▸ **WHAT YOU ARE ASKED TO DO**
Within these entries, which lines include the string "Community"? Copy each one.

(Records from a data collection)
============================================================

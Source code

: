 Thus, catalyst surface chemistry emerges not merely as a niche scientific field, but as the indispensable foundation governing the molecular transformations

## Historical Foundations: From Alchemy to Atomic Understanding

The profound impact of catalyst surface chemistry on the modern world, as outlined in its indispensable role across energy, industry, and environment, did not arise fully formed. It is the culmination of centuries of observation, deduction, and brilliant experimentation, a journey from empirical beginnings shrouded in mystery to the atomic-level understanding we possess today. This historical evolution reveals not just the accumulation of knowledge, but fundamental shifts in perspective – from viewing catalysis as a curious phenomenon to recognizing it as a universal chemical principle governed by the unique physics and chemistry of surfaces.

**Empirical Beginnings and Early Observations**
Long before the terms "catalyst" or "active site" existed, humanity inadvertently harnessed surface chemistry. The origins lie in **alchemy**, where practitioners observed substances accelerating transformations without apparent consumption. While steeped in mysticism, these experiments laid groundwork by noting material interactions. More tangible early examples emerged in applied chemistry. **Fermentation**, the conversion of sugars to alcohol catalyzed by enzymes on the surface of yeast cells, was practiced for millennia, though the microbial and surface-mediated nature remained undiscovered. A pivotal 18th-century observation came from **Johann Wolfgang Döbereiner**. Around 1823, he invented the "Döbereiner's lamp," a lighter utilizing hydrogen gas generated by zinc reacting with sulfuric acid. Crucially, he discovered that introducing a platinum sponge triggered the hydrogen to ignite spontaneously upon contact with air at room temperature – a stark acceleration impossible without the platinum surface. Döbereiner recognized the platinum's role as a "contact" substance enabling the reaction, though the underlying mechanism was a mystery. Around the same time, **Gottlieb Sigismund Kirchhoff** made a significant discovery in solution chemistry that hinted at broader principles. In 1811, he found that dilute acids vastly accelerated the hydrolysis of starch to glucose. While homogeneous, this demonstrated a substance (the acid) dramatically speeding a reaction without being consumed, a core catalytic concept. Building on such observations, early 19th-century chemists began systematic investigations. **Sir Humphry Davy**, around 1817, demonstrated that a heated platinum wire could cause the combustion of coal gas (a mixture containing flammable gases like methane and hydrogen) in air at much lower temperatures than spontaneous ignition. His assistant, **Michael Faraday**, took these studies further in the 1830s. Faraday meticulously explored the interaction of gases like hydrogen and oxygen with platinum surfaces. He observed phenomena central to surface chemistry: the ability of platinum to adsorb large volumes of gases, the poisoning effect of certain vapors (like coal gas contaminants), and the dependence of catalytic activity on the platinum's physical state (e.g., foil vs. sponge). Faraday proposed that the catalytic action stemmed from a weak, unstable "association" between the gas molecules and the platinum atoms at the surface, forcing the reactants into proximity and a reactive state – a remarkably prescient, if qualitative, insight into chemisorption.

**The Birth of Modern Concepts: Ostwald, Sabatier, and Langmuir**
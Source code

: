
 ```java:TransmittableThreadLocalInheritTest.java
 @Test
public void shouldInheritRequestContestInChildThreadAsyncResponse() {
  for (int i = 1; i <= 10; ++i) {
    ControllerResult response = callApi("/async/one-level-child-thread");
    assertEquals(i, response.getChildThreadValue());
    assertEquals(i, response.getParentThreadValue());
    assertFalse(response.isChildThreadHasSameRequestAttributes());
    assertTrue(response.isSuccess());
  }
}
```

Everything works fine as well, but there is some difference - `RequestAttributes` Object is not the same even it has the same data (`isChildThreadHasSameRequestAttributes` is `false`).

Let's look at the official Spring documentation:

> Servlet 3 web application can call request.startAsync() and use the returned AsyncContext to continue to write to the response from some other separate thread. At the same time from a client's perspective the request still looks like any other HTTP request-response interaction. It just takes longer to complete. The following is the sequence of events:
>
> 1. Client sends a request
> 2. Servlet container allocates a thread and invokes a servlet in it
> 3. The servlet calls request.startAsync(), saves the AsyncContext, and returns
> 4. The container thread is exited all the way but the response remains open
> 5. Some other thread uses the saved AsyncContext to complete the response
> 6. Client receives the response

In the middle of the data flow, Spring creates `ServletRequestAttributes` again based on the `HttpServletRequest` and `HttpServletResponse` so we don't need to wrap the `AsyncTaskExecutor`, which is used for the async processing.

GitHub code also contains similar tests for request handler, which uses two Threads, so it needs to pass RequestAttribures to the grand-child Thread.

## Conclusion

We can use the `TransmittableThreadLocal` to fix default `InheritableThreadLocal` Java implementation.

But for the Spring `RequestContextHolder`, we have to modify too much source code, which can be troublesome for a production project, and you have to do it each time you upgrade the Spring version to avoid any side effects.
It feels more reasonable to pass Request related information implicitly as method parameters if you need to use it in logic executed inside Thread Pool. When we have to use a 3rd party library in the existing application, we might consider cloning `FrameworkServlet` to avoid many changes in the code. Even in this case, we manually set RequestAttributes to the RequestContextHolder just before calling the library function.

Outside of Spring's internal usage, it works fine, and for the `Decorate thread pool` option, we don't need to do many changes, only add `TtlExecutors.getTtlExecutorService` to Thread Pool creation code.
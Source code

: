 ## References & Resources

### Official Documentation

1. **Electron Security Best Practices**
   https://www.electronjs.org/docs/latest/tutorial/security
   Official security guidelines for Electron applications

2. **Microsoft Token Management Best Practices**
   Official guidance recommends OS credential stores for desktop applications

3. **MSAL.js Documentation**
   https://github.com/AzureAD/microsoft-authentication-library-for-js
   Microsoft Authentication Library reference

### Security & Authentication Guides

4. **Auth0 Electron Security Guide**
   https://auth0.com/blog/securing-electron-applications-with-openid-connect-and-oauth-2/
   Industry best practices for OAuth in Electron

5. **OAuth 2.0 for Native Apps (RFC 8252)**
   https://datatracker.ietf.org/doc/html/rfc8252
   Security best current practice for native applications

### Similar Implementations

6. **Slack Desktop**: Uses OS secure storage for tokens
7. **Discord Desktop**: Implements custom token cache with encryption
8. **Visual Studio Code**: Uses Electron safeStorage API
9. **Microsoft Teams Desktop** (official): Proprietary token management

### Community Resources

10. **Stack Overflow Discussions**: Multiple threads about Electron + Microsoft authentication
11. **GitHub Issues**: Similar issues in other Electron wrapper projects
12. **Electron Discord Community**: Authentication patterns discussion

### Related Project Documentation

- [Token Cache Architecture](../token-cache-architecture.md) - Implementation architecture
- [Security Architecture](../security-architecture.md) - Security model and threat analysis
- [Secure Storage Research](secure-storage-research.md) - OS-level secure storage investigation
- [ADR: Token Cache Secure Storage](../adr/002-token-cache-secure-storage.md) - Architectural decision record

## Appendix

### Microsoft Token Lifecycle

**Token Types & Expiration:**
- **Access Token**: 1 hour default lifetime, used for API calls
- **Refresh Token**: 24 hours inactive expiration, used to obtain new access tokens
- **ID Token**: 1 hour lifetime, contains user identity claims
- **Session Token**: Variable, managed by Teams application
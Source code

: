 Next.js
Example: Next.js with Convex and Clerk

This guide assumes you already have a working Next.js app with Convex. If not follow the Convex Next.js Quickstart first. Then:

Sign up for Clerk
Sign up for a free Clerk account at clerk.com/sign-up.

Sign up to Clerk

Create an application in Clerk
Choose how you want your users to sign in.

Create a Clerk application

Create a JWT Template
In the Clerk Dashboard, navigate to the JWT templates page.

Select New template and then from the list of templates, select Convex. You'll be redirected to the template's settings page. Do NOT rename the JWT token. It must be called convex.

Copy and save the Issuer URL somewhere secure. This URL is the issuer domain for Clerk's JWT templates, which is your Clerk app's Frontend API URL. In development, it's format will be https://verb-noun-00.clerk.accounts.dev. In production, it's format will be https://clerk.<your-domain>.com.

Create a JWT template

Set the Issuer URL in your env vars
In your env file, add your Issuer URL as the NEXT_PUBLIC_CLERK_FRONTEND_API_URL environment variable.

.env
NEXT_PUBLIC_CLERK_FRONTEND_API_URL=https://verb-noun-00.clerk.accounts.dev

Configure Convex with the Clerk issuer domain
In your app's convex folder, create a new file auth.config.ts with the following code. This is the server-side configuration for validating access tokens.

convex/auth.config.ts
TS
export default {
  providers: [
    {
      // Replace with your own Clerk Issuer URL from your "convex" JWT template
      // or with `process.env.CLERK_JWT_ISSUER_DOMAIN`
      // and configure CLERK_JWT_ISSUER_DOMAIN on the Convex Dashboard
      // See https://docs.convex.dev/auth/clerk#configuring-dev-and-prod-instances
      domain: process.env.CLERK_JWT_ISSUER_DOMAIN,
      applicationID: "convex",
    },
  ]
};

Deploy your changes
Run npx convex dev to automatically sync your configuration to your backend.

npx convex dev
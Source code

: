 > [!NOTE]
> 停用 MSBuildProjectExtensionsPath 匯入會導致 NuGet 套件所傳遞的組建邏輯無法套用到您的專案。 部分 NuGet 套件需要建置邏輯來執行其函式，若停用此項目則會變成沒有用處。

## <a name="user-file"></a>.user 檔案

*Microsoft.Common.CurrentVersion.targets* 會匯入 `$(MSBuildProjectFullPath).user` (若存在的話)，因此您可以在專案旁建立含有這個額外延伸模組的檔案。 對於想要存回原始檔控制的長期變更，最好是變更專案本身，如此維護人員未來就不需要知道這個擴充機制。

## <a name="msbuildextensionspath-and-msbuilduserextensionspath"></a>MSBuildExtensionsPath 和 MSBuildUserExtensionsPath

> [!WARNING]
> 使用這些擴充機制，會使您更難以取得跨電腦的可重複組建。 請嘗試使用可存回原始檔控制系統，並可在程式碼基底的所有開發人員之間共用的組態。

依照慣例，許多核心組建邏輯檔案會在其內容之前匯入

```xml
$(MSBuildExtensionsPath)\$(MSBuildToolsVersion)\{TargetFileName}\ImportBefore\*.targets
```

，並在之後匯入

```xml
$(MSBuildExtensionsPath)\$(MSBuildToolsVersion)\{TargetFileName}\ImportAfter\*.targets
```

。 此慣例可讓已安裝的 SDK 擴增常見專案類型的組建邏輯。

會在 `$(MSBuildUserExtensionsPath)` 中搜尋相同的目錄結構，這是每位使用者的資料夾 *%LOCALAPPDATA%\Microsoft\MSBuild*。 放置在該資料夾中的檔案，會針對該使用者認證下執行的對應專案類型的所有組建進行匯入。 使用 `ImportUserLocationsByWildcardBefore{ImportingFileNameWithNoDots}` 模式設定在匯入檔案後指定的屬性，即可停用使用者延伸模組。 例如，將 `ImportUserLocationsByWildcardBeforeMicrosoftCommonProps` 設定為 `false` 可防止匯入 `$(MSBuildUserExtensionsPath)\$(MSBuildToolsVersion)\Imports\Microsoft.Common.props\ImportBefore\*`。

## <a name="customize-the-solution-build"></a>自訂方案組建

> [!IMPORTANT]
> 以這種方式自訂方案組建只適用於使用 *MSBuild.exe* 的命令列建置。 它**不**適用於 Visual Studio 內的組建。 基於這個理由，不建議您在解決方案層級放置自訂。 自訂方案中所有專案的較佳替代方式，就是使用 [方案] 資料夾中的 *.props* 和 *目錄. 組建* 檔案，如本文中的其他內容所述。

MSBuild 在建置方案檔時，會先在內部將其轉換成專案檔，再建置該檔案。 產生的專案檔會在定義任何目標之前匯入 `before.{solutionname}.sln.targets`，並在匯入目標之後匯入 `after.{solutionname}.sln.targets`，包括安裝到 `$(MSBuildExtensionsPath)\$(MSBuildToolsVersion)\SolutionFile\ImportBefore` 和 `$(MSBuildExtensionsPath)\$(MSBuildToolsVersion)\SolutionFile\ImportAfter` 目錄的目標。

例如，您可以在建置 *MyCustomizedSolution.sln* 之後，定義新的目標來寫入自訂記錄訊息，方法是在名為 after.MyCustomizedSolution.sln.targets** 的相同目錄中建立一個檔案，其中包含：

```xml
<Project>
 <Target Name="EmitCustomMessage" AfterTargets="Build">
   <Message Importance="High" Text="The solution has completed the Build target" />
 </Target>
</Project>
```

============================================================

▸ **FINISHED EXERCISE**
### Community Resources
12. **Electron Discord Community**: Authentication patterns discussion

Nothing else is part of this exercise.